Doing something, even something small, is better than avoiding the situation or the person, which will only make them feel more alone. Delivering a casserole might seem a little retro, but keeping the kids fed and the family trains running is hard if you’re not feeling well (and nothing says I love you like lasagna).
If you don’t cook or can’t reliably deliver things like meals, don’t feel compelled to sign up for that type of support. Maybe send an inspirational poem if that’s more your thing. Or perhaps you can easily drive the carpool for your friend, or be there to hold her hand during chemotherapy or treatments. Consider doing the thing that will bring you personally the most joy, or create the most connection.
3. Hold space for the scary, awful, unfairness of it all
Your friend’s life may have just fallen apart. There’s probably zero chance that she’s not thinking about the fact that she might die, leaving her young children without a mother. Those are some really hard thoughts to be alone with all the time.
So even though our first impulse is often to cheer someone up, or to offer platitudes like, “God never gives us something we can’t handle,” or to find a silver lining, sometimes optimism can make a sick person feel more alone and afraid. We can be hopeful that treatments will work and that everything will be okay in the end—and at the same time we can acknowledge the scary, awful, unfair outcomes that are also a possibility.
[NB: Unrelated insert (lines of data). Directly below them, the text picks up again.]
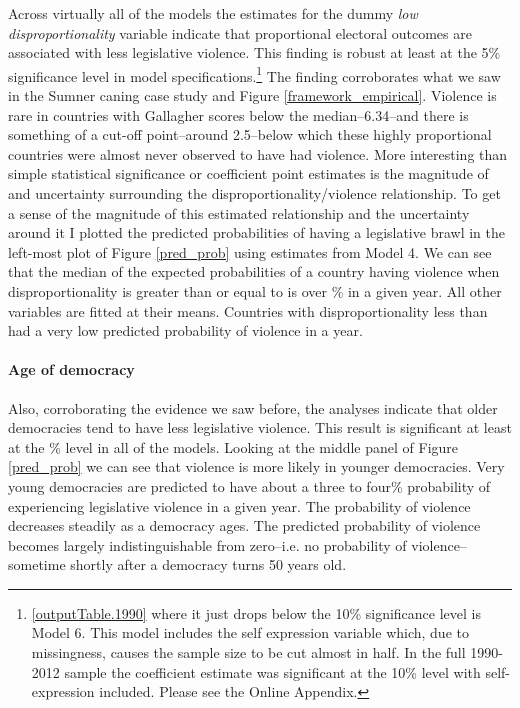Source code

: \documentclass[a4paper]{article}\usepackage[]{graphicx}\usepackage[]{color}
\begin{document}
Across virtually all of the models the estimates for the dummy {\emph{low disproportionality}} variable indicate that proportional electoral outcomes are associated with less legislative violence. This finding is robust at least at the 5\% significance level in  model specifications.\footnote{ \ref{outputTable.1990} {where it just drops below the 10\% significance level is Model 6. This model includes the self expression variable which, due to missingness, causes the sample size to be cut almost in half. In the full 1990-2012 sample the coefficient estimate was significant at the 10\% level with self-expression included. Please see the Online Appendix.}} The finding corroborates what we saw in the Sumner caning case study and Figure \ref{framework_empirical}. Violence is rare in countries with Gallagher scores below the median--6.34--and there is something of a cut-off point--around 2.5--below which these highly proportional countries were almost never observed to have had violence. More interesting than simple statistical significance or coefficient point estimates is the magnitude of and uncertainty surrounding the disproportionality/violence relationship. To get a sense of the magnitude of this estimated relationship and the uncertainty around it I plotted the predicted probabilities of having a legislative brawl in the left-most plot of Figure \ref{pred_prob} using estimates from Model 4. We can see that the median of the expected probabilities of a country having violence when disproportionality is greater than or equal to  is  over \% in a given year. All other variables are fitted at their means. Countries with disproportionality less than  had a very low predicted probability of violence in a year.

\paragraph{Age of democracy}

Also, corroborating the evidence we saw before, the analyses indicate that older democracies tend to have less legislative violence. This result is significant at least at the \% level in all of the models. Looking at the middle panel of Figure \ref{pred_prob} we can see that violence is more likely in younger democracies. Very young democracies are predicted to have about a three to four\% probability of experiencing legislative violence in a given year. The probability of violence decreases steadily as a democracy ages. The predicted probability of violence becomes largely indistinguishable from zero--i.e. no probability of violence--sometime shortly after a democracy turns 50 years old.
\end{document}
Specifically, we can hold a place for them to say the unimaginable:
- “I might die.”
- “My children might grow up without a mother.”
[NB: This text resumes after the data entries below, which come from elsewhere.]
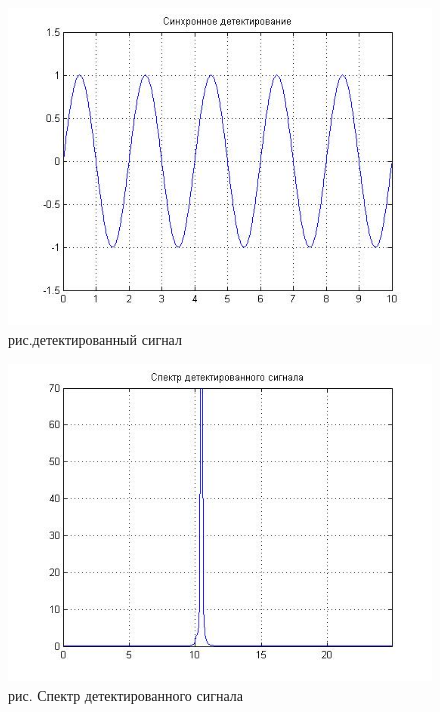 \documentclass[10pt,a4paper]{report}
\begin{document}
\begin{figure}
\begin{center}
\includegraphics[angle=0, scale = 0.9]{7_9.jpg}\newline
рис.детектированный сигнал\newline
\end{center}
\end{figure}
\begin{figure}
\begin{center}
\includegraphics[angle=0, scale = 0.9]{7_10.jpg}\newline
рис. Спектр детектированного сигнала\newline
\end{center}
\end{figure}
\end{document}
- “Everything has fallen apart.”
Because Susie encouraged me to do this with another friend who had been diagnosed with possibly-fatal cancer, I started by telling him that I was there for him if he wanted to talk about all the dark things that were going through his head. I said, “I don’t believe you are going to jinx yourself if we talk about what you are most afraid of. Sometimes it can help to speak out loud about the worst-case scenarios.” Those conversations were brief—like a door we barely opened and barely peeked through—but they were among the most moving and heartfelt conversations I’ve ever had in my life, with anyone.
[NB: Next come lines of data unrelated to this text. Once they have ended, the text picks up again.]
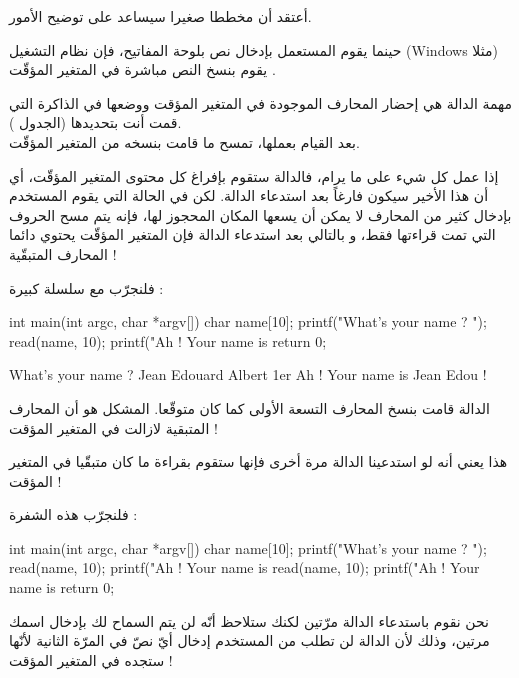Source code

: أعتقد أن مخططا صغيرا سيساعد على توضيح الأمور.


حينما يقوم المستعمل بإدخال نص بلوحة المفاتيح، فإن نظام التشغيل 
(\textenglish{Windows}
مثلا) يقوم بنسخ النص مباشرة في المتغير المؤقّت
.

مهمة الدالة
هي إحضار المحارف الموجودة في المتغير المؤقت ووضعها في الذاكرة التي قمت أنت بتحديدها (الجدول
).\\
بعد القيام بعملها، تمسح ما قامت بنسخه من المتغير المؤقّت.

إذا عمل كل شيء على ما يرام، فالدالة
ستقوم بإفراغ كل محتوى المتغير المؤقّت، أي أن هذا الأخير سيكون فارغاً بعد استدعاء الدالة. لكن في الحالة التي يقوم المستخدم بإدخال كثير من المحارف لا يمكن أن يسعها المكان المحجوز لها، فإنه يتم مسح الحروف التي تمت قراءتها فقط، و بالتالي بعد استدعاء الدالة
فإن المتغير المؤقّت يحتوي دائما المحارف المتبقّية !

فلنجرّب مع سلسلة كبيرة :

\begin{Csource}
  int main(int argc, char *argv[])
  {
  	char name[10];
  	printf("What's your name ? ");
  	read(name, 10);
  	printf("Ah ! Your name is %
  	return 0;
  }
\end{Csource}

\begin{Console}
  What's your name ? Jean Edouard Albert 1er
  Ah ! Your name is Jean Edou !
\end{Console}

الدالة
قامت بنسخ المحارف التسعة الأولى كما كان متوقّعا. المشكل هو أن المحارف المتبقية لازالت في المتغير المؤقت !


هذا يعني أنه لو استدعينا الدالة
مرة أخرى فإنها ستقوم بقراءة ما كان متبقّيا في المتغير المؤقت !

فلنجرّب هذه الشفرة :

\begin{Csource}
int main(int argc, char *argv[])
{
 	char name[10];
 	printf("What's your name ? ");
 	read(name, 10);
 	printf("Ah ! Your name is %
 	read(name, 10);
 	printf("Ah ! Your name is %
 	return 0;
}
\end{Csource}

نحن نقوم باستدعاء الدالة
مرّتين لكنك ستلاحظ أنّه لن يتم السماح لك بإدخال اسمك مرتين، وذلك لأن الدالة
لن تطلب من المستخدم إدخال أيّ نصّ في المرّة الثانية لأنّها ستجده في المتغير المؤقت !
Your friend is lucky to have you, Scared and Sad. Not because you’re ready to jump in and start problem solving (please don’t do that), but because you can see how scary this situation is for her. You can see that her whole life has just been dumped upside down—that she’s lost a lot already, and she is likely sad about it, too. Your friend is not alone in her fear or her grief, thank goodness.
Fortunately, Susie forgave me for my initial response, because that’s the kind of friend she is. And, also, she did write a book about her experience. It’s called Fierce Joy, and I hope you’ll read it.